Many mathematical models of natural phenomena, e.g., biology, physics and materials science, involve nonlinear systems of partial differential equations (PDEs). Traditional numerical methods focus on the unique time-marching solution and are very hard to capture these solution structures such as bifurcations, multiple steady states, and the structural stability. This project aims to address these challenges by developing efficient computational methods to explore bifurcations and multiple solutions of nonlinear PDEs.

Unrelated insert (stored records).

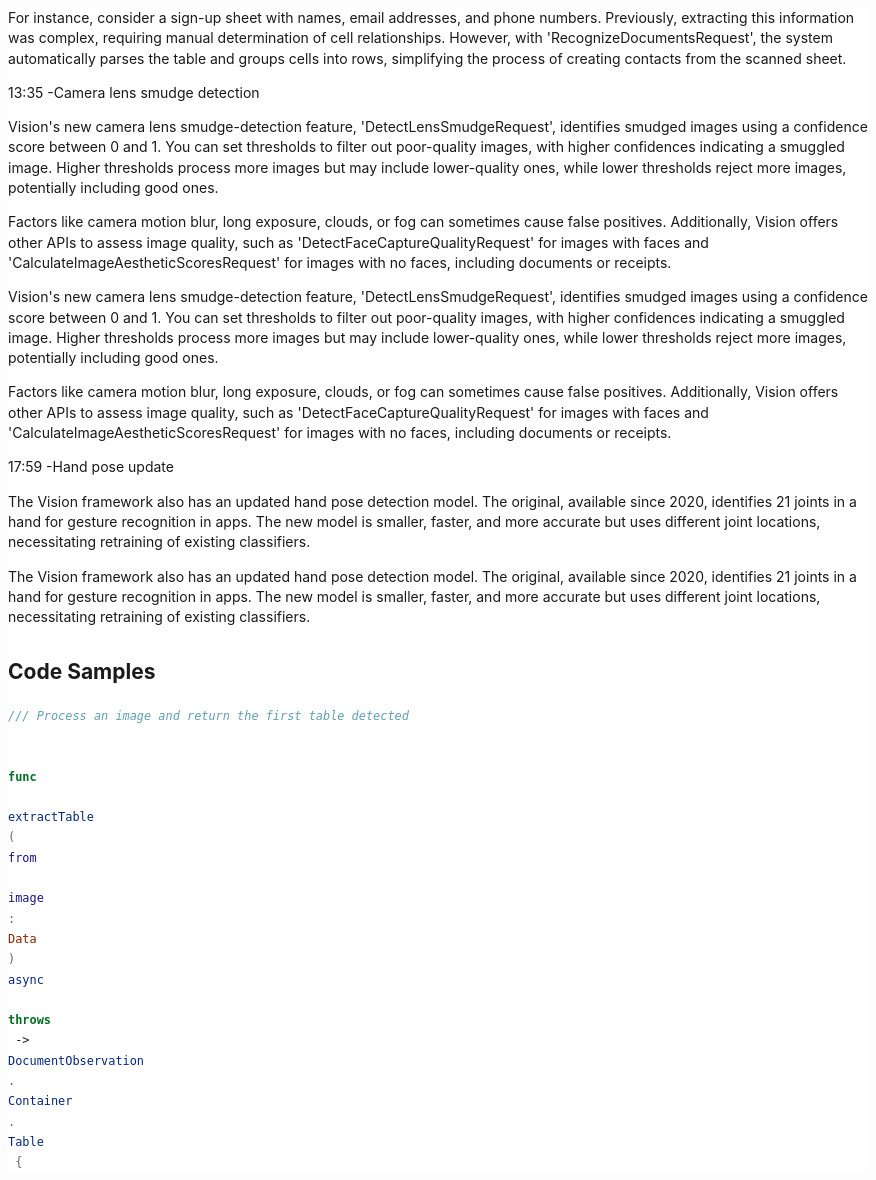 For instance, consider a sign-up sheet with names, email addresses, and phone numbers. Previously, extracting this information was complex, requiring manual determination of cell relationships. However, with 'RecognizeDocumentsRequest', the system automatically parses the table and groups cells into rows, simplifying the process of creating contacts from the scanned sheet.

13:35 -Camera lens smudge detection

Vision's new camera lens smudge-detection feature, 'DetectLensSmudgeRequest', identifies smudged images using a confidence score between 0 and 1. You can set thresholds to filter out poor-quality images, with higher confidences indicating a smuggled image. Higher thresholds process more images but may include lower-quality ones, while lower thresholds reject more images, potentially including good ones. 

Factors like camera motion blur, long exposure, clouds, or fog can sometimes cause false positives. Additionally, Vision offers other APIs to assess image quality, such as 'DetectFaceCaptureQualityRequest' for images with faces and 'CalculateImageAestheticScoresRequest' for images with no faces, including documents or receipts.

Vision's new camera lens smudge-detection feature, 'DetectLensSmudgeRequest', identifies smudged images using a confidence score between 0 and 1. You can set thresholds to filter out poor-quality images, with higher confidences indicating a smuggled image. Higher thresholds process more images but may include lower-quality ones, while lower thresholds reject more images, potentially including good ones. 

Factors like camera motion blur, long exposure, clouds, or fog can sometimes cause false positives. Additionally, Vision offers other APIs to assess image quality, such as 'DetectFaceCaptureQualityRequest' for images with faces and 'CalculateImageAestheticScoresRequest' for images with no faces, including documents or receipts.

17:59 -Hand pose update

The Vision framework also has an updated hand pose detection model. The original, available since 2020, identifies 21 joints in a hand for gesture recognition in apps. The new model is smaller, faster, and more accurate but uses different joint locations, necessitating retraining of existing classifiers.

The Vision framework also has an updated hand pose detection model. The original, available since 2020, identifies 21 joints in a hand for gesture recognition in apps. The new model is smaller, faster, and more accurate but uses different joint locations, necessitating retraining of existing classifiers.

## Code Samples

```swift
/// Process an image and return the first table detected


func
 
extractTable
(
from
 
image
: 
Data
) 
async
 
throws
 -> 
DocumentObservation
.
Container
.
Table
 {
```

The aim of this project is to develop efficient numerical methods to study the bifurcations and multiple solutions of nonlinear systems of PDEs. Two novel numerical techniques are proposed to study nonlinear systems of PDEs. First, an adaptive homotopy tracking with bifurcation detection algorithm will be designed for computing bifurcation points and bifurcation solution branches based on adaptive tracking, endgame technique, and inflation process. Second, a homotopy method with optimal basis approximation will be developed to compute multiple solutions of nonlinear systems by optimizing the solution basis in order to minimize the size of the discretized polynomial system. Homotopy method will be employed to solve this bootstrapped discretized polynomial system. The project will also focus on demonstrating and verifying efficiency/reliability of these proposed numerical methods on the real biological problems which have attracted extensive mathematical studies since the models were proposed.
This award reflects NSF's statutory mission and has been deemed worthy of support through evaluation using the Foundation's intellectual merit and broader impacts review criteria.